:: Aim of the task ::
Report each line of the data that has "libsodium" somewhere in it.

Document images with source code:
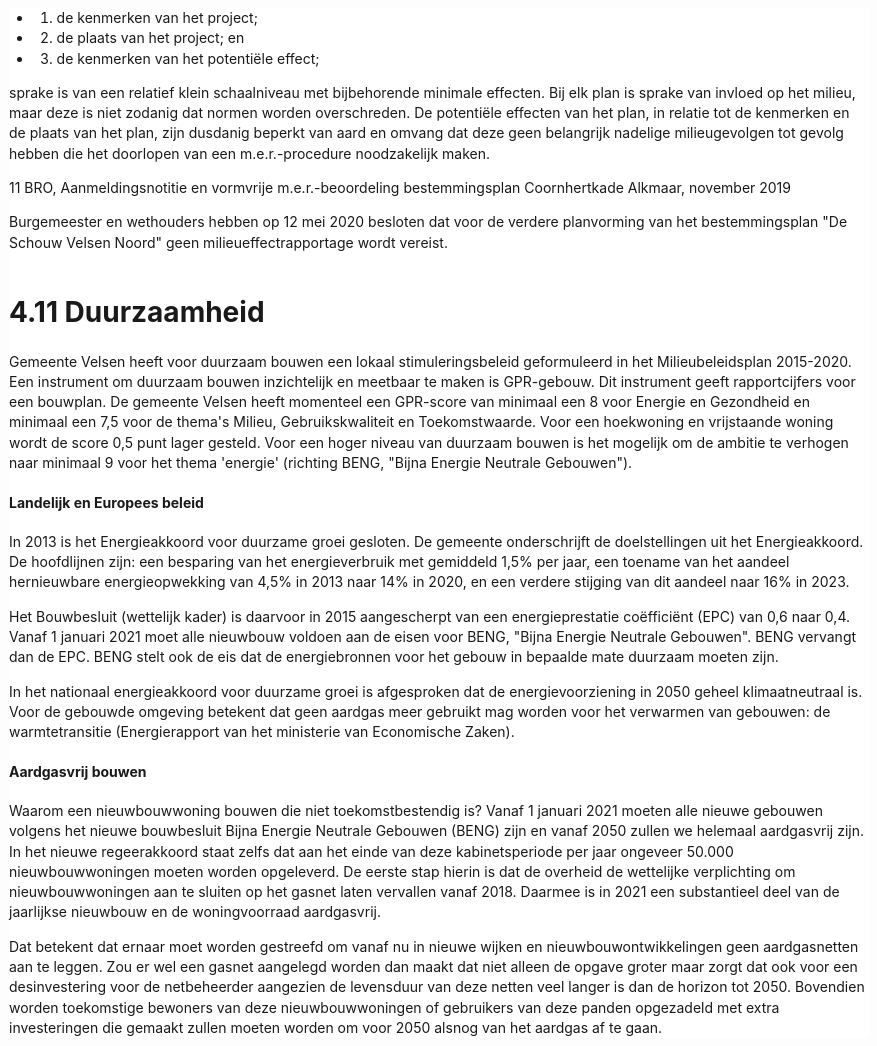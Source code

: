 - 1. de kenmerken van het project;
- 2. de plaats van het project; en
- 3. de kenmerken van het potentiële effect;

sprake is van een relatief klein schaalniveau met bijbehorende minimale effecten. Bij elk plan is sprake van invloed op het milieu, maar deze is niet zodanig dat normen worden overschreden. De potentiële effecten van het plan, in relatie tot de kenmerken en de plaats van het plan, zijn dusdanig beperkt van aard en omvang dat deze geen belangrijk nadelige milieugevolgen tot gevolg hebben die het doorlopen van een m.e.r.-procedure noodzakelijk maken.

 11 BRO, Aanmeldingsnotitie en vormvrije m.e.r.-beoordeling bestemmingsplan Coornhertkade Alkmaar, november 2019

Burgemeester en wethouders hebben op 12 mei 2020 besloten dat voor de verdere planvorming van het bestemmingsplan "De Schouw Velsen Noord" geen milieueffectrapportage wordt vereist.

# **4.11 Duurzaamheid**

Gemeente Velsen heeft voor duurzaam bouwen een lokaal stimuleringsbeleid geformuleerd in het Milieubeleidsplan 2015-2020. Een instrument om duurzaam bouwen inzichtelijk en meetbaar te maken is GPR-gebouw. Dit instrument geeft rapportcijfers voor een bouwplan. De gemeente Velsen heeft momenteel een GPR-score van minimaal een 8 voor Energie en Gezondheid en minimaal een 7,5 voor de thema's Milieu, Gebruikskwaliteit en Toekomstwaarde. Voor een hoekwoning en vrijstaande woning wordt de score 0,5 punt lager gesteld. Voor een hoger niveau van duurzaam bouwen is het mogelijk om de ambitie te verhogen naar minimaal 9 voor het thema 'energie' (richting BENG, "Bijna Energie Neutrale Gebouwen").

#### **Landelijk en Europees beleid**

In 2013 is het Energieakkoord voor duurzame groei gesloten. De gemeente onderschrijft de doelstellingen uit het Energieakkoord. De hoofdlijnen zijn: een besparing van het energieverbruik met gemiddeld 1,5% per jaar, een toename van het aandeel hernieuwbare energieopwekking van 4,5% in 2013 naar 14% in 2020, en een verdere stijging van dit aandeel naar 16% in 2023.

Het Bouwbesluit (wettelijk kader) is daarvoor in 2015 aangescherpt van een energieprestatie coëfficiënt (EPC) van 0,6 naar 0,4. Vanaf 1 januari 2021 moet alle nieuwbouw voldoen aan de eisen voor BENG, "Bijna Energie Neutrale Gebouwen". BENG vervangt dan de EPC. BENG stelt ook de eis dat de energiebronnen voor het gebouw in bepaalde mate duurzaam moeten zijn.

In het nationaal energieakkoord voor duurzame groei is afgesproken dat de energievoorziening in 2050 geheel klimaatneutraal is. Voor de gebouwde omgeving betekent dat geen aardgas meer gebruikt mag worden voor het verwarmen van gebouwen: de warmtetransitie (Energierapport van het ministerie van Economische Zaken).

#### **Aardgasvrij bouwen**

Waarom een nieuwbouwwoning bouwen die niet toekomstbestendig is? Vanaf 1 januari 2021 moeten alle nieuwe gebouwen volgens het nieuwe bouwbesluit Bijna Energie Neutrale Gebouwen (BENG) zijn en vanaf 2050 zullen we helemaal aardgasvrij zijn. In het nieuwe regeerakkoord staat zelfs dat aan het einde van deze kabinetsperiode per jaar ongeveer 50.000 nieuwbouwwoningen moeten worden opgeleverd. De eerste stap hierin is dat de overheid de wettelijke verplichting om nieuwbouwwoningen aan te sluiten op het gasnet laten vervallen vanaf 2018. Daarmee is in 2021 een substantieel deel van de jaarlijkse nieuwbouw en de woningvoorraad aardgasvrij.

Dat betekent dat ernaar moet worden gestreefd om vanaf nu in nieuwe wijken en nieuwbouwontwikkelingen geen aardgasnetten aan te leggen. Zou er wel een gasnet aangelegd worden dan maakt dat niet alleen de opgave groter maar zorgt dat ook voor een desinvestering voor de netbeheerder aangezien de levensduur van deze netten veel langer is dan de horizon tot 2050. Bovendien worden toekomstige bewoners van deze nieuwbouwwoningen of gebruikers van deze panden opgezadeld met extra investeringen die gemaakt zullen moeten worden om voor 2050 alsnog van het aardgas af te gaan.
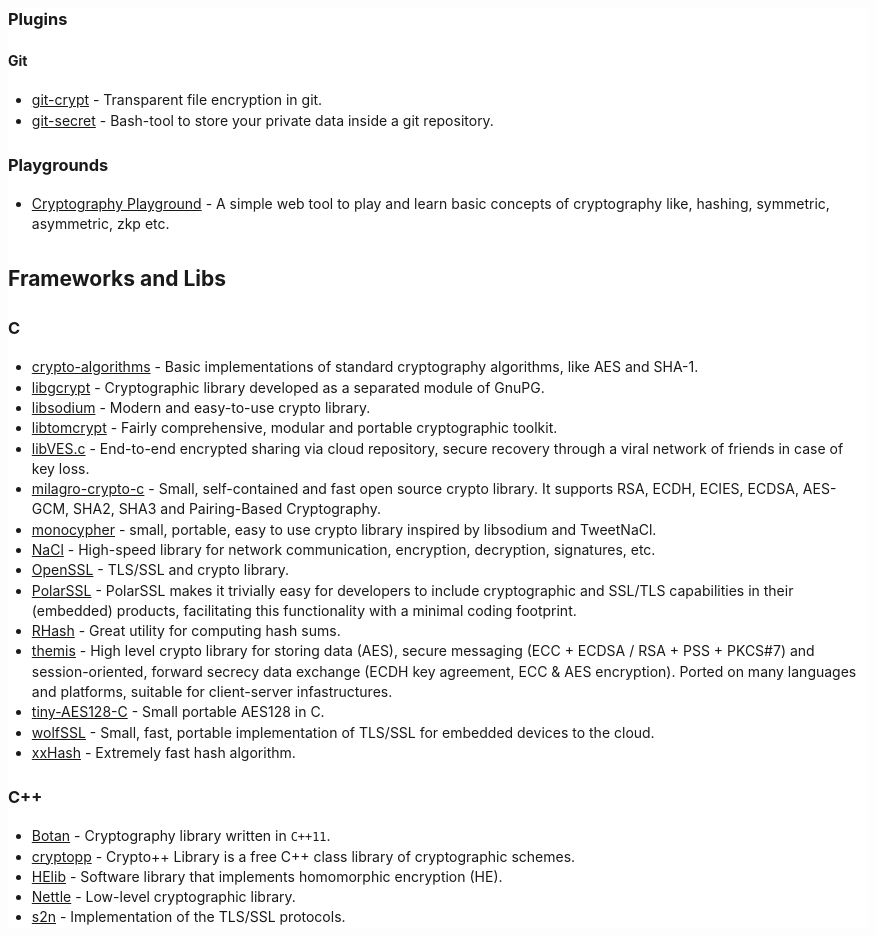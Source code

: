 ### Plugins

#### Git

-   [git-crypt](https://github.com/AGWA/git-crypt) - Transparent file encryption in git.
-   [git-secret](https://sobolevn.github.io/git-secret/) - Bash-tool to store your private data inside a git repository.

### Playgrounds

-   [Cryptography Playground](https://vishwas1.github.io/crypto/index.html#/crypto) - A simple web tool to play and learn basic concepts of cryptography like, hashing, symmetric, asymmetric, zkp etc.

Frameworks and Libs
-------------------

### C

-   [crypto-algorithms](https://github.com/B-Con/crypto-algorithms) - Basic implementations of standard cryptography algorithms, like AES and SHA-1.
-   [libgcrypt](http://directory.fsf.org/wiki/Libgcrypt) - Cryptographic library developed as a separated module of GnuPG.
-   [libsodium](https://github.com/jedisct1/libsodium) - Modern and easy-to-use crypto library.
-   [libtomcrypt](https://github.com/libtom/libtomcrypt) - Fairly comprehensive, modular and portable cryptographic toolkit.
-   [libVES.c](https://github.com/vesvault/libVES.c) - End-to-end encrypted sharing via cloud repository, secure recovery through a viral network of friends in case of key loss.
-   [milagro-crypto-c](https://github.com/apache/incubator-milagro-crypto-c) - Small, self-contained and fast open source crypto library. It supports RSA, ECDH, ECIES, ECDSA, AES-GCM, SHA2, SHA3 and Pairing-Based Cryptography.
-   [monocypher](https://monocypher.org) - small, portable, easy to use crypto library inspired by libsodium and TweetNaCl.
-   [NaCl](https://nacl.cr.yp.to/) - High-speed library for network communication, encryption, decryption, signatures, etc.
-   [OpenSSL](https://github.com/openssl/openssl) - TLS/SSL and crypto library.
-   [PolarSSL](https://tls.mbed.org/) - PolarSSL makes it trivially easy for developers to include cryptographic and SSL/TLS capabilities in their (embedded) products, facilitating this functionality with a minimal coding footprint.
-   [RHash](https://github.com/rhash/RHash) - Great utility for computing hash sums.
-   [themis](https://github.com/cossacklabs/themis) - High level crypto library for storing data (AES), secure messaging (ECC + ECDSA / RSA + PSS + PKCS\#7) and session-oriented, forward secrecy data exchange (ECDH key agreement, ECC & AES encryption). Ported on many languages and platforms, suitable for client-server infastructures.
-   [tiny-AES128-C](https://github.com/kokke/tiny-AES128-C) - Small portable AES128 in C.
-   [wolfSSL](https://github.com/wolfSSL/wolfssl) - Small, fast, portable implementation of TLS/SSL for embedded devices to the cloud.
-   [xxHash](https://github.com/Cyan4973/xxHash) - Extremely fast hash algorithm.

### C++

-   [Botan](https://botan.randombit.net/) - Cryptography library written in `C++11`.
-   [cryptopp](https://github.com/weidai11/cryptopp) - Crypto++ Library is a free C++ class library of cryptographic schemes.
-   [HElib](https://github.com/shaih/HElib) - Software library that implements homomorphic encryption (HE).
-   [Nettle](http://www.lysator.liu.se/~nisse/nettle/) - Low-level cryptographic library.
-   [s2n](https://github.com/awslabs/s2n) - Implementation of the TLS/SSL protocols.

:: Written answer ::
-   [libsodium](https://github.com/jedisct1/libsodium) - Modern and easy-to-use crypto library.
-   [monocypher](https://monocypher.org) - small, portable, easy to use crypto library inspired by libsodium and TweetNaCl.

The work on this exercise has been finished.